Yaşama bu tür bir yaklaşım güçsüz bir yaklaşım biçimidir.
Dalgalarla sürüklenen dal parçası gibisin demektir. Akıntıya göre gidersin.
Şu anda bir yönde gidiyorsun, bir sonraki anda başka bir yöne…
Oysa yaşam oyununu iyi oynamanın yolu, tüm yargılardan olabildiğince kurtulmak ve hafiflemektir.
Ve şöyle doğal bir duruşu gerektirir: “Başıma gelen her şey güzeldir.
Kusurlu oluşumuz, yaptığımız yanlışlar ve onlardan aldığımız dersler yaşamımıza anlam katar..."
Başarılı olmak, daha çok şey yapmakla değil, daha çok şey olmakla ilgilidir.
Aslında biz yaşamda istediğimiz yere varıyor değiliz, gerçekte olduğumuz şeyi gün yüzüne çıkarıyor ve onu madde dünyasına indiriyoruz.
Doğu Bilgeleri der ki; “Yaşamında sevmediğin, sinir olduğun ve sıkıntıya girdiğin şeylerin hepsi şu andaki sınıfında öğrenmen gereken dersleri içeren araçlardan başka bir şey değildir.
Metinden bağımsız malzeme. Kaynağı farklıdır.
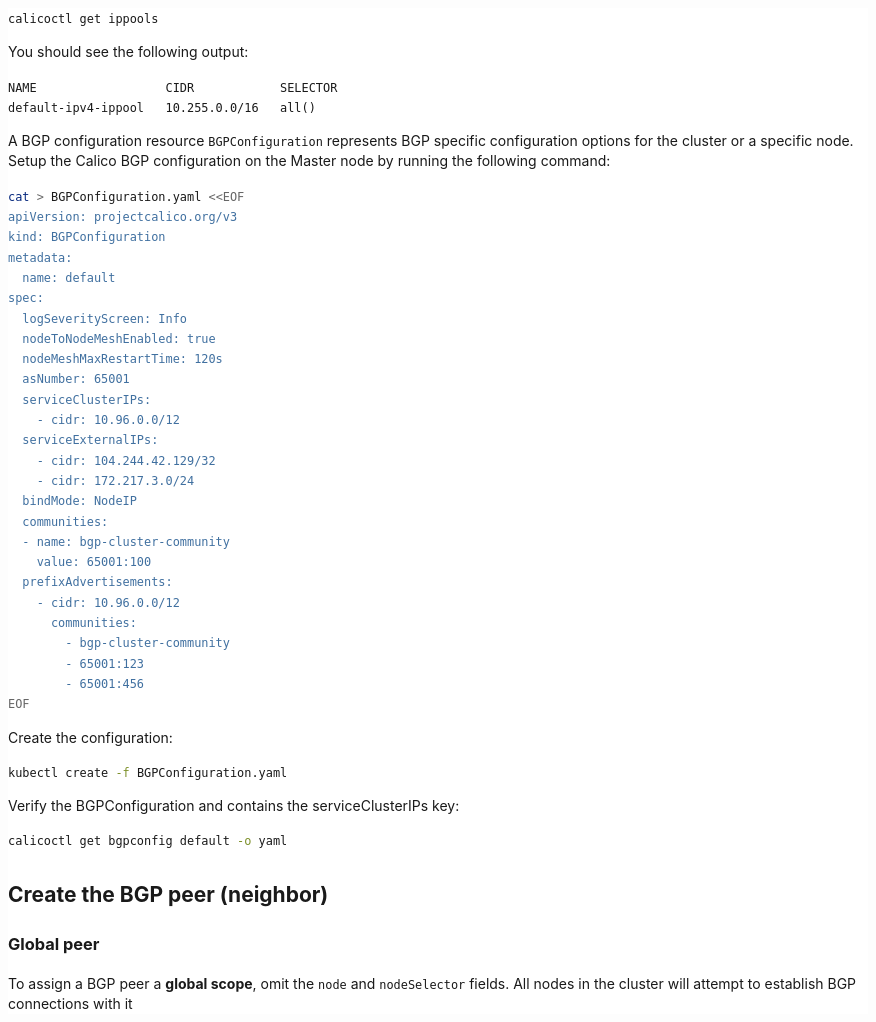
 ```sh
calicoctl get ippools
```

You should see the following output:
```
NAME                  CIDR            SELECTOR   
default-ipv4-ippool   10.255.0.0/16   all()      
```

A BGP configuration resource `BGPConfiguration` represents BGP specific configuration options for the cluster or a specific node. Setup the Calico BGP configuration on the Master node by running the following command:
```sh
cat > BGPConfiguration.yaml <<EOF
apiVersion: projectcalico.org/v3
kind: BGPConfiguration
metadata:
  name: default
spec:
  logSeverityScreen: Info
  nodeToNodeMeshEnabled: true
  nodeMeshMaxRestartTime: 120s
  asNumber: 65001
  serviceClusterIPs:
    - cidr: 10.96.0.0/12
  serviceExternalIPs:
    - cidr: 104.244.42.129/32
    - cidr: 172.217.3.0/24
  bindMode: NodeIP
  communities:
  - name: bgp-cluster-community
    value: 65001:100
  prefixAdvertisements:
    - cidr: 10.96.0.0/12
      communities:
        - bgp-cluster-community
        - 65001:123
        - 65001:456
EOF
```

Create the configuration:
```sh
kubectl create -f BGPConfiguration.yaml
```

Verify the BGPConfiguration and contains the serviceClusterIPs key:
```sh
calicoctl get bgpconfig default -o yaml
```

## Create the BGP peer (neighbor)
### Global peer
To assign a BGP peer a **global scope**, omit the `node` and `nodeSelector` fields. All nodes in the cluster will attempt to establish BGP connections with it
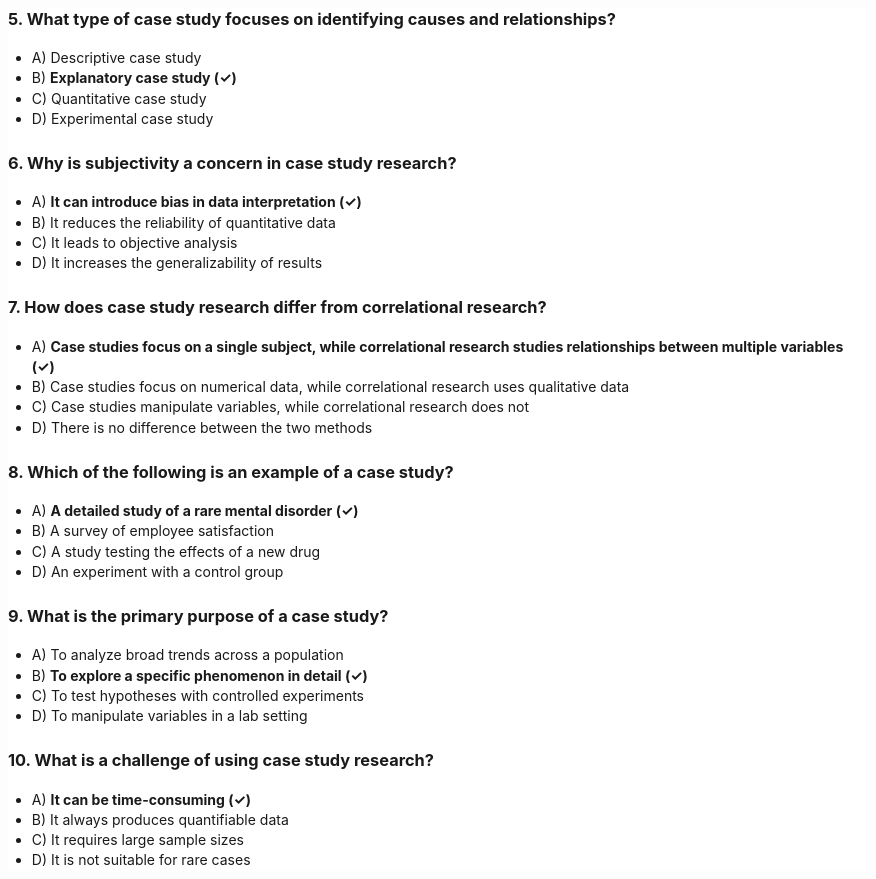 ### 5. What type of case study focuses on identifying causes and relationships?  
- A) Descriptive case study  
- B) **Explanatory case study (✓)**  
- C) Quantitative case study  
- D) Experimental case study  

### 6. Why is subjectivity a concern in case study research?  
- A) **It can introduce bias in data interpretation (✓)**  
- B) It reduces the reliability of quantitative data  
- C) It leads to objective analysis  
- D) It increases the generalizability of results  

### 7. How does case study research differ from correlational research?  
- A) **Case studies focus on a single subject, while correlational research studies relationships between multiple variables (✓)**  
- B) Case studies focus on numerical data, while correlational research uses qualitative data  
- C) Case studies manipulate variables, while correlational research does not  
- D) There is no difference between the two methods  

### 8. Which of the following is an example of a case study?  
- A) **A detailed study of a rare mental disorder (✓)**  
- B) A survey of employee satisfaction  
- C) A study testing the effects of a new drug  
- D) An experiment with a control group  

### 9. What is the primary purpose of a case study?  
- A) To analyze broad trends across a population  
- B) **To explore a specific phenomenon in detail (✓)**  
- C) To test hypotheses with controlled experiments  
- D) To manipulate variables in a lab setting  

### 10. What is a challenge of using case study research?  
- A) **It can be time-consuming (✓)**  
- B) It always produces quantifiable data  
- C) It requires large sample sizes  
- D) It is not suitable for rare cases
Bu sınıfı geçmelisin ki bir sonrakine başlayabilesin.”
Özünde bütün insanlar iyidir. Saldırmak, suçlamak, yargılamak yerine koşulsuz sevgi ve anlayışa ulaşmayı hedef edindiğimizde, daha yüce ve aydınlanmış tepkiler vermek zorunda kalır, eskiden olduğu gibi davranmayı kendimize yakıştırmamaya başlarız.
Yüreğinde gerçek sevgiyle karşılaşan hiçbir insan, yüreğinden uzak kalmaya dayanamaz. Işık girdiğinde, bütün gölgeler yok olur.